Milzbrand-Verdacht Berliner Uni-Mitarbeiter erkrankt

Schlimme Erinnerungen werden wach. Zwei Berliner Uni-Mitarbeiter sind erkrankt, nachdem sie mit einer unbekannten Substanz aus einem Brief in Kontakt gekommen sind. Die Behörden betonen, es gebe keinen Hinweis darauf, dass es sich dabei um Milzbrand-Erreger handeln könnte.

Berlin - "Es gibt einen Brief mit einer verdächtigen Substanz", bestätigte ein Sprecher des Berliner Lagezentrums am Dienstagabend. Zwei Mitarbeiter der Freien Universität seien mit Übelkeitserscheinungen in ein Krankenhaus gebracht worden. Der Fernsehsender n-tv hatte berichtet, ihm lägen Informationen vor, wonach es sich bei der Substanz um den Milzbranderreger handeln könnte.

Die Substanz aus dem Brief werde derzeit vom Institut für Lebensmittelchemie untersucht. Erste Ergebnisse lägen möglicherweise am Mittwoch vor. Derzeit könnten über die Art der Substanz keine Angaben gemacht werden.

Auf die Frage, ob sich sich dabei um Milzbrand-Erreger handeln könne, sagte der Sprecher: "Das kann ich nicht bestätigen." Auch über die weiteren Umstände, etwa an wen der Brief gerichtet gewesen sei, könne er keine Auskunft geben.
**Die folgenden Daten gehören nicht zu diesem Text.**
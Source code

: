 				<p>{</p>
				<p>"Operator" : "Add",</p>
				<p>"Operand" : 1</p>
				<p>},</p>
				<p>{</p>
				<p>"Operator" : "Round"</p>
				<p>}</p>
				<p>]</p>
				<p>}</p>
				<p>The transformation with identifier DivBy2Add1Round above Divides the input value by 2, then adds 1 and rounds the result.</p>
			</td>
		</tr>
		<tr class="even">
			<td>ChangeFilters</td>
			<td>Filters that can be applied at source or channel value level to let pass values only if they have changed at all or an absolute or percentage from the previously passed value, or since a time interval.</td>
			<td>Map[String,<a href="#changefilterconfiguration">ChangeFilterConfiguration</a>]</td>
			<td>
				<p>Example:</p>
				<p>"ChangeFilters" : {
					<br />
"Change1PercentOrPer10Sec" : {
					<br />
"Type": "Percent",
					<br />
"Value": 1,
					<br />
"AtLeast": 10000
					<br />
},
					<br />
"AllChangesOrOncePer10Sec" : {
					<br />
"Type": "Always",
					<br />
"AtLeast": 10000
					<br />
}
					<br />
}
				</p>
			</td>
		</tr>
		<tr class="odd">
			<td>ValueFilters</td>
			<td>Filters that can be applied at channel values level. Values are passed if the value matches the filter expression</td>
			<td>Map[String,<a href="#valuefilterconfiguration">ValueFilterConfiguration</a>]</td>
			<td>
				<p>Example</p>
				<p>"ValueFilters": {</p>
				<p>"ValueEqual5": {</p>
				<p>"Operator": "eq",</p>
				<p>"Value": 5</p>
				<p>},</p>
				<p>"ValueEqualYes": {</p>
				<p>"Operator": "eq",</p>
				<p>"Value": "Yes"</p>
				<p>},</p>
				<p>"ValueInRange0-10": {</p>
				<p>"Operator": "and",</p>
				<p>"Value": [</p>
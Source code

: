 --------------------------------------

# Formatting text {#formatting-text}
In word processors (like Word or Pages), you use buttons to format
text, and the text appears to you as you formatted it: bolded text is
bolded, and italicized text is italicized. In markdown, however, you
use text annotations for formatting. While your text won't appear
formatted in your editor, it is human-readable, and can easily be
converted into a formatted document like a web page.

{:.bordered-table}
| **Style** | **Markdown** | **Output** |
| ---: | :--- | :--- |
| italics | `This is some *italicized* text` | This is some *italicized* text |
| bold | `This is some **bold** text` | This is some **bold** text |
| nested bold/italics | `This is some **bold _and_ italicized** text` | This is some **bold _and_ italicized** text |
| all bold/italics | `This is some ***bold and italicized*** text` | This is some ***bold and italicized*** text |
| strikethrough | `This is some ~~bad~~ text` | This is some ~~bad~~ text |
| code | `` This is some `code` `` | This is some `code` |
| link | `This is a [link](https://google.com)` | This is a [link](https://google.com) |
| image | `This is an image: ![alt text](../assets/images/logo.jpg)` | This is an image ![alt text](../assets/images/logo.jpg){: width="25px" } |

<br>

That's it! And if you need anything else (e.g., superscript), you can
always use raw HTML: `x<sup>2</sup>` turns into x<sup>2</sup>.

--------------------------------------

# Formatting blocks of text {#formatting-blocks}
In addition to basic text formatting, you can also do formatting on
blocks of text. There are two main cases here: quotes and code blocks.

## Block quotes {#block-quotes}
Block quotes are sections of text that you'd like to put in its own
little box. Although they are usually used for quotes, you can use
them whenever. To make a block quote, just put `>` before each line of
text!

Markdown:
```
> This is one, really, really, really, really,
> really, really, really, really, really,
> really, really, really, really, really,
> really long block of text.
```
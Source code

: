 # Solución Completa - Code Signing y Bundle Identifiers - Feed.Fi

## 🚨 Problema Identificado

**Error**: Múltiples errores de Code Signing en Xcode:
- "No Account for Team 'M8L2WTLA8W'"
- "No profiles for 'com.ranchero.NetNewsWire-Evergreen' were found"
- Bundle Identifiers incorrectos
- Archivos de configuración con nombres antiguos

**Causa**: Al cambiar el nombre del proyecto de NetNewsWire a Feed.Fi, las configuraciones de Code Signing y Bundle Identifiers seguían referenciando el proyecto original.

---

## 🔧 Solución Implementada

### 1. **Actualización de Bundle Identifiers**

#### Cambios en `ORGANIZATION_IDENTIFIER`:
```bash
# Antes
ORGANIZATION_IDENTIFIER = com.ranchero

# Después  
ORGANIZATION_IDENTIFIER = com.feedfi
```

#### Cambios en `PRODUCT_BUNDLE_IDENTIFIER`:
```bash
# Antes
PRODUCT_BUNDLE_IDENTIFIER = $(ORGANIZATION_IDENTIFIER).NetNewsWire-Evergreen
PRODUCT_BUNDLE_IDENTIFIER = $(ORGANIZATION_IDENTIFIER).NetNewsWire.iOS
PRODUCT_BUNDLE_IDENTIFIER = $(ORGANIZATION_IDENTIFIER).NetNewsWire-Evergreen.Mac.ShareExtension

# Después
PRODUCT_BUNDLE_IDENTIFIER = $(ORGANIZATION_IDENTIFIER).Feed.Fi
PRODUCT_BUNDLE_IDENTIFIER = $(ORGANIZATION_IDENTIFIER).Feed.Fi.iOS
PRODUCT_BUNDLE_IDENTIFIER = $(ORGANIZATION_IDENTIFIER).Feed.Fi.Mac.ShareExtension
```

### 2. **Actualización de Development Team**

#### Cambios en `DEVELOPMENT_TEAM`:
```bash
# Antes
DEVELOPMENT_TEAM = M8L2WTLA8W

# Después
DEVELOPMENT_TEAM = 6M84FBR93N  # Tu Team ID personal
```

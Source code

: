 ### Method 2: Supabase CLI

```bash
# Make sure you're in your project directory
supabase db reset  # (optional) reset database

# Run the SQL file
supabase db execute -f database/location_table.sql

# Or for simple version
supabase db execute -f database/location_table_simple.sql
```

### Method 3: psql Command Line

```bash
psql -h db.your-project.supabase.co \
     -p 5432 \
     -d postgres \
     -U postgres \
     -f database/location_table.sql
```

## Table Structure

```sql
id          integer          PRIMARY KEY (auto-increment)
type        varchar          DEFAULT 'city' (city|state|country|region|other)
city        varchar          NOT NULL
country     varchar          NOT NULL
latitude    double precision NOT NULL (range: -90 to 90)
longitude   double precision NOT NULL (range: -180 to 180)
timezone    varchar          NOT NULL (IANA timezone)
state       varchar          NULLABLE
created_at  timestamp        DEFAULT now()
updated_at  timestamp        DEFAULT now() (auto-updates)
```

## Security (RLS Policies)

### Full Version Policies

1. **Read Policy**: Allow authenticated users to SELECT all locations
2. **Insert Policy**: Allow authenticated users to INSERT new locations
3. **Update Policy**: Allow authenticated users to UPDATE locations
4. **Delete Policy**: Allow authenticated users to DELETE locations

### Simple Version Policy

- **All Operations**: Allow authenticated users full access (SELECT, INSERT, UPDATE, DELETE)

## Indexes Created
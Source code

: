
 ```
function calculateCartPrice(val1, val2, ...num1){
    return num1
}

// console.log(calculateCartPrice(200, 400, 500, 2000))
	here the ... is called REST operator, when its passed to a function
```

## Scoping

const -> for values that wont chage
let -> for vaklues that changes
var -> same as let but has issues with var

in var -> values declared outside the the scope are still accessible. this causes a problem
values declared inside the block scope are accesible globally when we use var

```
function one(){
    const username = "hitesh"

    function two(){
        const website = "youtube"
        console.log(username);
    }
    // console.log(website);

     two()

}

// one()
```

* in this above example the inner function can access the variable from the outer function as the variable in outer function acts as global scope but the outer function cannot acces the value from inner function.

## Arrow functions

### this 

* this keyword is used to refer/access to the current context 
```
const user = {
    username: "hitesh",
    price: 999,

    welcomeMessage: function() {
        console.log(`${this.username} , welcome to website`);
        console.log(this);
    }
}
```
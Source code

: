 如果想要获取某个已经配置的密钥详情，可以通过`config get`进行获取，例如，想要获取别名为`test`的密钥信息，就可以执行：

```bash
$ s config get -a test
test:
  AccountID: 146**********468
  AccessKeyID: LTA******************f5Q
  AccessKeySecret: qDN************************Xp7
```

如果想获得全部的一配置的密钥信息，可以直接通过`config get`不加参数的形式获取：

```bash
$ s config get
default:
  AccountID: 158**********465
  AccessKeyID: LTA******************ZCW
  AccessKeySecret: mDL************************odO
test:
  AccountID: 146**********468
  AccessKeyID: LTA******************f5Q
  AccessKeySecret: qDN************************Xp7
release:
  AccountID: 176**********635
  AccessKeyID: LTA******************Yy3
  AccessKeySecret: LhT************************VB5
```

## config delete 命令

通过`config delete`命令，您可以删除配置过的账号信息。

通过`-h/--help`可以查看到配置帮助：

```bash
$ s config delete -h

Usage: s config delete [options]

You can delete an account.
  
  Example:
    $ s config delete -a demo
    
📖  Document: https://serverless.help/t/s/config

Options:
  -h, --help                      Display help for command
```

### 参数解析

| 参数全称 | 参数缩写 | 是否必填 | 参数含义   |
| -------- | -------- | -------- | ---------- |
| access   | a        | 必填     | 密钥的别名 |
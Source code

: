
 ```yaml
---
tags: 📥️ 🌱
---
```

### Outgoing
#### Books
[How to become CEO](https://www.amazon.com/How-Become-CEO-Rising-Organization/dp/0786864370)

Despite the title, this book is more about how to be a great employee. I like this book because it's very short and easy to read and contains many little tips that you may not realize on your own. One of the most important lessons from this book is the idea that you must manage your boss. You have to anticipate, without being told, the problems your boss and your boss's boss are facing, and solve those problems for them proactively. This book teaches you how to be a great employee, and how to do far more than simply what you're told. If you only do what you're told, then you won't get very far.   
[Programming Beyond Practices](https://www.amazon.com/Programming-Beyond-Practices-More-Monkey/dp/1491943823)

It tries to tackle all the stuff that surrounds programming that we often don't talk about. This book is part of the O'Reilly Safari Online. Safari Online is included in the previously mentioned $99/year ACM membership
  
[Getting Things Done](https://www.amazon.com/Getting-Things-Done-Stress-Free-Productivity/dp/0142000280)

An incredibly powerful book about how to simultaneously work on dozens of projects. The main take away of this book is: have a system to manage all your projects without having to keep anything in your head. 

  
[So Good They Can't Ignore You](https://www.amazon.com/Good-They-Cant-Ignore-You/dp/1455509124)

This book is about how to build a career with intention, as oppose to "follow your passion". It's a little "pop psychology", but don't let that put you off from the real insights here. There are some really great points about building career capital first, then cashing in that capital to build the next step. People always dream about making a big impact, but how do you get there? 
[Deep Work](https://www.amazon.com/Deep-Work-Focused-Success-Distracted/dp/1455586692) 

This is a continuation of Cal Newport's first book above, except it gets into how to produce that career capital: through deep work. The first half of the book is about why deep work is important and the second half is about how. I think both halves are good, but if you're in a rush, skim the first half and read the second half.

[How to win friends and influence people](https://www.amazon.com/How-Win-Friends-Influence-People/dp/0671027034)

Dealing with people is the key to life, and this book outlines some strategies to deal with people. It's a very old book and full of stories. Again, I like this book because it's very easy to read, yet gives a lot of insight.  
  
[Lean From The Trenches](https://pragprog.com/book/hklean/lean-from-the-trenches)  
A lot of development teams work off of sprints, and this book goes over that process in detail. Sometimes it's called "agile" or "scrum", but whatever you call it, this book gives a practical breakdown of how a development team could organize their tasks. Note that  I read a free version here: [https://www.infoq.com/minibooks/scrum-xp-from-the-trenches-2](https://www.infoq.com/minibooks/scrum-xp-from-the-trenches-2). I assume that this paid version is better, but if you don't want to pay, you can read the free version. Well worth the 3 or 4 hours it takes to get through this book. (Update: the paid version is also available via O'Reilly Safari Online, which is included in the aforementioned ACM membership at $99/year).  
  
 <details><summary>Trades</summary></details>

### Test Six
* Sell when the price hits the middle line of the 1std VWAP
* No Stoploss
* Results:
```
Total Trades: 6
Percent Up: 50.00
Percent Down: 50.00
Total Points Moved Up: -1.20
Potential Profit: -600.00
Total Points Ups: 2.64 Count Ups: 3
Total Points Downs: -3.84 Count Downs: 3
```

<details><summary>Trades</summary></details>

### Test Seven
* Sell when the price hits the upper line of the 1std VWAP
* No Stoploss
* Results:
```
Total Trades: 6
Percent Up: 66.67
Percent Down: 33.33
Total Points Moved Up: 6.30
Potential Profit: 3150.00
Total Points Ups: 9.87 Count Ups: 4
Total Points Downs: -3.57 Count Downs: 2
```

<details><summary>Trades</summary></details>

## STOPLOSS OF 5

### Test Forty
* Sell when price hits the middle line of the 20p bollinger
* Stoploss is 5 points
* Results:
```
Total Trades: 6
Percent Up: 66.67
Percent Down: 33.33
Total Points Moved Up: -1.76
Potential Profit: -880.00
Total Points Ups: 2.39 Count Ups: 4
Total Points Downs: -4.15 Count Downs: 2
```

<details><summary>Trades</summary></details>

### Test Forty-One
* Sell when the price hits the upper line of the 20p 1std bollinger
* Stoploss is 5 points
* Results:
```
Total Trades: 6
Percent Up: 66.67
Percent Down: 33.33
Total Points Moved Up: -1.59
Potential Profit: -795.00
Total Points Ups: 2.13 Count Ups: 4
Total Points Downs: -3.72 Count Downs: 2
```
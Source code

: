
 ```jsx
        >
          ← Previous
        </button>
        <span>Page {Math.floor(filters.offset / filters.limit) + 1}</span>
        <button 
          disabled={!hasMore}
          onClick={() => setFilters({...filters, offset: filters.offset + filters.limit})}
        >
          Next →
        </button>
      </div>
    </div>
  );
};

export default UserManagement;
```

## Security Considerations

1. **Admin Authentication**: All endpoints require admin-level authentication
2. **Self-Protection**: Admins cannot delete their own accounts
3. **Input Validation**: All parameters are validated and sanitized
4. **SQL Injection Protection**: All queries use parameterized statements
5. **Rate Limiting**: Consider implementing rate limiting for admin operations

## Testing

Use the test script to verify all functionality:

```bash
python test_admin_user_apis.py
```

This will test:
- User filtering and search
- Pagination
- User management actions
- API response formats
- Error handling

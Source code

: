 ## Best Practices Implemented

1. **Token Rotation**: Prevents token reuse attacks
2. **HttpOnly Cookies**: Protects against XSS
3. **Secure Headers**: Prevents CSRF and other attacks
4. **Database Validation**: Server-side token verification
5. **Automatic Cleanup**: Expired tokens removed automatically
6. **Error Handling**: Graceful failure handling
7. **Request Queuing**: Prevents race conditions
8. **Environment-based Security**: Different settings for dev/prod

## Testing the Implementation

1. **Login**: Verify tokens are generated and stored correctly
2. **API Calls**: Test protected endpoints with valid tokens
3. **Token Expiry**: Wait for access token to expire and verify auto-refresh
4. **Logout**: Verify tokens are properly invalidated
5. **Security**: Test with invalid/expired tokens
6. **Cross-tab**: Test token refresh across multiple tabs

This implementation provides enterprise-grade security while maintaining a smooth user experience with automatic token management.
Seinen Angaben zufolge waren Teile der Freien Universität im Berliner Bezirk Dahlem zeitweise abgesperrt.

In den USA waren kurz nach den Anschlägen vom 11. September 2001 Milzbranderreger mit Briefen verschickt worden. Der Erreger tötete mehrere Menschen. Wer die Sendungen verschickt hat, ist immer noch ungeklärt. Indizien belegen, dass die Urheber in den USA sitzen.